# Concurrent Model Training

This notebook allows multiple models to be trained at the same time, each model is trained on a separate Snowpark Container Services instance. This can reduce the overall elapsed time when training lots of models byt distributing the training to available compute resources.

## Background

The ray framework is used to create training tasks, each task is a ML training workflow. A ray cluster is created and then the tasks are submitted to the cluster, compute instances then are assigned a task to execute, waiting tasks queue for the next available compute instance.

## Usage Notes

Although this might sound complicated to set up and use, it is really simple within the Snowflake environment.

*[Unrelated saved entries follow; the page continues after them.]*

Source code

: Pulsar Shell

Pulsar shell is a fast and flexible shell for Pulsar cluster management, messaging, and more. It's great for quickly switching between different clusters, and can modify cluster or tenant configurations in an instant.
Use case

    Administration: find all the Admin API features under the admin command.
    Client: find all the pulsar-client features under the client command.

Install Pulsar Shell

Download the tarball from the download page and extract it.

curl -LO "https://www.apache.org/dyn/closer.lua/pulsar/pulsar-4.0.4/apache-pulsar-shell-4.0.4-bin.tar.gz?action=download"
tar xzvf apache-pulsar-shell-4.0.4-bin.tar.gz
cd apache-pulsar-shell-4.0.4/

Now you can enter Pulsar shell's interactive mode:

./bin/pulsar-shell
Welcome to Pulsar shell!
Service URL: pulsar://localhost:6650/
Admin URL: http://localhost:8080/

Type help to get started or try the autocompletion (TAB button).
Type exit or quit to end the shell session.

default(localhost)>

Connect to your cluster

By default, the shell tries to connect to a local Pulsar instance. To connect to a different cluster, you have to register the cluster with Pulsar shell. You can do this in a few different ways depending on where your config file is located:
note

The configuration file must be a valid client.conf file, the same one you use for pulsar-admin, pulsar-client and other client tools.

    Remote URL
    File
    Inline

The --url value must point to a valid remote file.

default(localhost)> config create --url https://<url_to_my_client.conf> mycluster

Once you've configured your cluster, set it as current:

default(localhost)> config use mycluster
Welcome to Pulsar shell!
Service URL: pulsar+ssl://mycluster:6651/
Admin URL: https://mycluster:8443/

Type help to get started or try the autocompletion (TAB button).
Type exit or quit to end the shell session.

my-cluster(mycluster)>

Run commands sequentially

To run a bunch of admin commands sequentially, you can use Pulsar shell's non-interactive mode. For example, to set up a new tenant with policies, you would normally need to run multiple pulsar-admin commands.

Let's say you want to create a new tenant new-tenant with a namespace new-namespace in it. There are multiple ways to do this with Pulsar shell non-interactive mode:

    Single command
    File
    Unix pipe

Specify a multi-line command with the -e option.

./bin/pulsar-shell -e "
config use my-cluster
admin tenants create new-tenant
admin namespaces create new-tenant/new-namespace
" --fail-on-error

1. The parameters to change are grouped into a single cell, these define values for your environment
2. Training results for each model are saved to a Snowflake Stage table
3. This training example uses AutoGluon as the training package, but other packages can be used
4. The resulting models can be saved to the model registry and deployed


UNSUPPORTED BY SNOWFLAKE - CUSTOMER SUPPORTED ONLY

Copyright (c) 2025 Snowflake Inc. All rights reserved.

In [None]:
# These are the settings that should be reviewed for your environment

# name of snowflake table to use for training.
table_name = 'DEMO_BOSTON_HOUSING_GENERATED_DATA_100000'

# target column name that we will train on 
label = 'MEDV'

# unique / key column name to drop or [] to indicate no drop columns
drop_cols = ['ID']

# list of models in AutoGluon to train
models_to_train = ['NN_TORCH','GBM','CAT','XGB','FASTAI','RF','XT','KNN']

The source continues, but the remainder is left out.